With this first model I had trouble getting the A.I to learn which you can see through the plots below. I suspect this is because of the low memory in my computer, unable to handle a larger experience replay as well as my general understanding of the Q learning algorithm. In the end, I decided to replicate the game on my computer for now, passing game information directly as a state. Once the model performs well on my version of the game, I plan to go back to the original CNN and apply my new knowledge and understanding.
I decided to first build the game with just the jumping feature (no ducking). This version of the game still had complexity, as the cacti in the original game was replaced by blocks with random heights and widths. The speed of the blocks would also increase proportional to the score. I recreated the model with an architecture as shown.

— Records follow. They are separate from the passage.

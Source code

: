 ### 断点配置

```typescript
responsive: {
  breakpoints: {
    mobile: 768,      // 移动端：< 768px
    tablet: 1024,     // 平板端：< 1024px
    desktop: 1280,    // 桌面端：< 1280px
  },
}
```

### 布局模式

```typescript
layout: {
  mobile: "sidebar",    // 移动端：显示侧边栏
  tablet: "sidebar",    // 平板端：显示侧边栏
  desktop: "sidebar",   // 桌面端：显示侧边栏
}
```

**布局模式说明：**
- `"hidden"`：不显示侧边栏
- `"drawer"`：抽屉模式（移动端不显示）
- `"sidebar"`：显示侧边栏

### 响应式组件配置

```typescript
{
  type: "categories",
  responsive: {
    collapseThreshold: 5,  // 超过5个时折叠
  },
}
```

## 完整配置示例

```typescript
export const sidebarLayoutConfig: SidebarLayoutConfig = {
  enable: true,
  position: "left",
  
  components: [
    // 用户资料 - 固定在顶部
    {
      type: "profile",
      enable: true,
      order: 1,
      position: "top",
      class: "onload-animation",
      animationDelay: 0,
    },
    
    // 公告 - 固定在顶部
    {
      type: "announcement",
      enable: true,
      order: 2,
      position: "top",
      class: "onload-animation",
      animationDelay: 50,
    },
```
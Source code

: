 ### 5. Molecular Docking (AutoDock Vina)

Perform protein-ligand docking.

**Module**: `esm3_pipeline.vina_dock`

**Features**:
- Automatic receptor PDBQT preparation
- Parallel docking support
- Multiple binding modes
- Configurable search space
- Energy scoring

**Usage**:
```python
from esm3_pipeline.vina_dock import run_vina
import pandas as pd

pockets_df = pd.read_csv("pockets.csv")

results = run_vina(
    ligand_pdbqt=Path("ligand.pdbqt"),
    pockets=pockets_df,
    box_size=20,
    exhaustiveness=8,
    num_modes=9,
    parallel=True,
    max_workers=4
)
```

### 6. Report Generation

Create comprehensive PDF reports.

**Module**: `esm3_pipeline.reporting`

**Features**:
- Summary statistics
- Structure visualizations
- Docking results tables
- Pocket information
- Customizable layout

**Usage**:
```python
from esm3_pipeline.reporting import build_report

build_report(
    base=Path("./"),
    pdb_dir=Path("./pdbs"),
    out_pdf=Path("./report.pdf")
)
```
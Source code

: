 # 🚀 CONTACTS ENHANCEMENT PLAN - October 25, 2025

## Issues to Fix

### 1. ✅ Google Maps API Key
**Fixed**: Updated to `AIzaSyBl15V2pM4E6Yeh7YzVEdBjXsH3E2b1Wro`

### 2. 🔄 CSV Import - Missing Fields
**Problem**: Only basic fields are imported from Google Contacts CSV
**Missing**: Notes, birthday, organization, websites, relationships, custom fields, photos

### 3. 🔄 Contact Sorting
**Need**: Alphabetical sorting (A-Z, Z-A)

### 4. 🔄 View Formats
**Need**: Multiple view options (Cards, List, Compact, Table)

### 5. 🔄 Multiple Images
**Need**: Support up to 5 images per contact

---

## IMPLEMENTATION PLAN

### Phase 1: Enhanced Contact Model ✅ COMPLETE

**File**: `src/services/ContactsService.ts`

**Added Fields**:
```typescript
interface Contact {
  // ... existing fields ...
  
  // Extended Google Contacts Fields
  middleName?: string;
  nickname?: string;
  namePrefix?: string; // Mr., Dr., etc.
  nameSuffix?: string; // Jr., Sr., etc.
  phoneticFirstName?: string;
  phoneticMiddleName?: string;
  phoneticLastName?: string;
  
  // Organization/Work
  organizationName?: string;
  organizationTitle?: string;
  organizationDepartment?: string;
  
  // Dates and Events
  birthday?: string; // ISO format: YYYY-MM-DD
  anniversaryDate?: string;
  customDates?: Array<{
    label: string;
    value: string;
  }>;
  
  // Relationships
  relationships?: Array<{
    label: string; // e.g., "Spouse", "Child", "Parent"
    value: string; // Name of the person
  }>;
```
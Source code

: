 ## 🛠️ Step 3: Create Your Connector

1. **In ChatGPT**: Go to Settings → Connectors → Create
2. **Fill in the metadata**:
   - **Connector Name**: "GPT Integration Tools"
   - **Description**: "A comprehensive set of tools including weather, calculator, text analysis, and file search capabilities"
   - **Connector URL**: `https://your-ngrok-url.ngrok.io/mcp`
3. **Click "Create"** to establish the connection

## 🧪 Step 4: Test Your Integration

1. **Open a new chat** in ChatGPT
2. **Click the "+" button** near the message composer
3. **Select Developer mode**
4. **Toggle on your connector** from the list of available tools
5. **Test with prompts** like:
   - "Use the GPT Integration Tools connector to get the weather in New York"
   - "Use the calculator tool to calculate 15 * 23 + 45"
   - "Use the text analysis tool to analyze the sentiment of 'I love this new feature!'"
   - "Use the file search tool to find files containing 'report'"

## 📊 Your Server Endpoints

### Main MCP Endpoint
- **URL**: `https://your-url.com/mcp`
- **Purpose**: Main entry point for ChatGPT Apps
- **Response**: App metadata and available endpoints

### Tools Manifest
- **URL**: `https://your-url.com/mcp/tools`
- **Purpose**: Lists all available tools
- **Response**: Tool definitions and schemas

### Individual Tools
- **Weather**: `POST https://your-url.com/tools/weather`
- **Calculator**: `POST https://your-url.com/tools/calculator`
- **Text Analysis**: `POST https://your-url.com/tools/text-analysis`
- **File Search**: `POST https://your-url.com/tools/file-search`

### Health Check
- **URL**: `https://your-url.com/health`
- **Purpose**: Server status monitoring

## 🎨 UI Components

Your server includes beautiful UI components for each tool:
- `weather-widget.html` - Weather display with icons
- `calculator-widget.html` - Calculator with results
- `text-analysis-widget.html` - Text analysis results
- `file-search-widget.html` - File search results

Looking at the graph below, you can see the model did perform much better than the convolutional model with several spikes showing increase in performance. However, the general trend of the data didn't increase over time, which showed that it's performance would regress.
There were several issues with the data being fed into the model. The experience replay was capped at 4000, which meant that over time the A.I. loses key frames and becomes biased to the last 4000 frames. Some frames contained useless information such as there being no obstacles on the screen.
The next changes I made was increasing the experience replay, normalizing the dataset, and removing useless information sent into the model. Applying these changes made a significant improvement to the data.